But in the face of the pandemic, the interns "have grown up really fast".

"A lot of my friends have had to deal with death at a very early time in their internship, almost on their first day or first night - which is always something which affects you a lot when you are first training."

That's a feeling shared by Dr Simran Agrawal, 24, who began her internship at Nair Hospital in Mumbai in March 2020.

"It was difficult for us to cater to the mental health needs of our patients when we ourselves were physically and mentally drained and burnt out," she tells Newsbeat.

Dr Simran Agrawal
Dr Simran Agrawal

Simran says the "level of fear" among patients and staff was "the most challenging thing" during her internship.

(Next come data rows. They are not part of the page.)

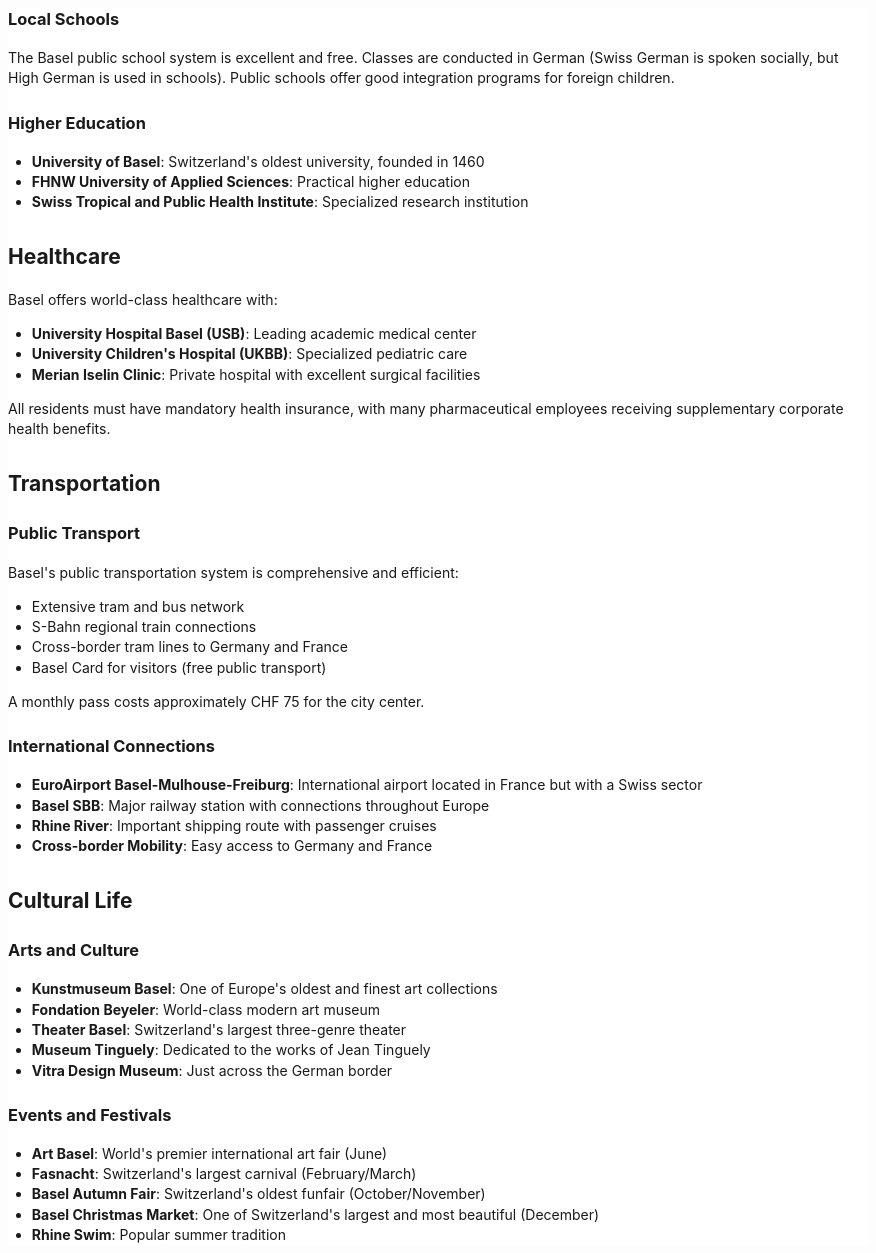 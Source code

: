 ### Local Schools
The Basel public school system is excellent and free. Classes are conducted in German (Swiss German is spoken socially, but High German is used in schools). Public schools offer good integration programs for foreign children.

### Higher Education
- **University of Basel**: Switzerland's oldest university, founded in 1460
- **FHNW University of Applied Sciences**: Practical higher education
- **Swiss Tropical and Public Health Institute**: Specialized research institution

## Healthcare

Basel offers world-class healthcare with:
- **University Hospital Basel (USB)**: Leading academic medical center
- **University Children's Hospital (UKBB)**: Specialized pediatric care
- **Merian Iselin Clinic**: Private hospital with excellent surgical facilities

All residents must have mandatory health insurance, with many pharmaceutical employees receiving supplementary corporate health benefits.

## Transportation

### Public Transport
Basel's public transportation system is comprehensive and efficient:
- Extensive tram and bus network
- S-Bahn regional train connections
- Cross-border tram lines to Germany and France
- Basel Card for visitors (free public transport)

A monthly pass costs approximately CHF 75 for the city center.

### International Connections
- **EuroAirport Basel-Mulhouse-Freiburg**: International airport located in France but with a Swiss sector
- **Basel SBB**: Major railway station with connections throughout Europe
- **Rhine River**: Important shipping route with passenger cruises
- **Cross-border Mobility**: Easy access to Germany and France

## Cultural Life

### Arts and Culture
- **Kunstmuseum Basel**: One of Europe's oldest and finest art collections
- **Fondation Beyeler**: World-class modern art museum
- **Theater Basel**: Switzerland's largest three-genre theater
- **Museum Tinguely**: Dedicated to the works of Jean Tinguely
- **Vitra Design Museum**: Just across the German border

### Events and Festivals
- **Art Basel**: World's premier international art fair (June)
- **Fasnacht**: Switzerland's largest carnival (February/March)
- **Basel Autumn Fair**: Switzerland's oldest funfair (October/November)
- **Basel Christmas Market**: One of Switzerland's largest and most beautiful (December)
- **Rhine Swim**: Popular summer tradition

"I saw patients who were isolated from their families... they would cry and they would try to run away."

In a separate conversation on the BBC's OS programme, Simran adds: "You know being a doctor will not be candies and roses… but to start your training with such a disheartening and heart-breaking atmosphere - that's quite challenging."

Between shifts on Covid wards, interns have been given some seemingly less demanding jobs, such as monitoring medical supplies across hospitals to combat shortages.

But these behind-the-scenes jobs can be just as draining.

Simran says one of her toughest jobs as an intern was managing a Covid helpline, which often involved finding hospital beds for callers and arranging ambulances for them.

In December and January, Simran began to feel burnt out, both physically and mentally, but felt there was "no option" to take a step back from her work.

"I would have loved to have a small break at that time, but there was no time for it," she says.

Back in Anand, Pankti also prefers the "exhausting" Covid ward shifts to the deskbound ones.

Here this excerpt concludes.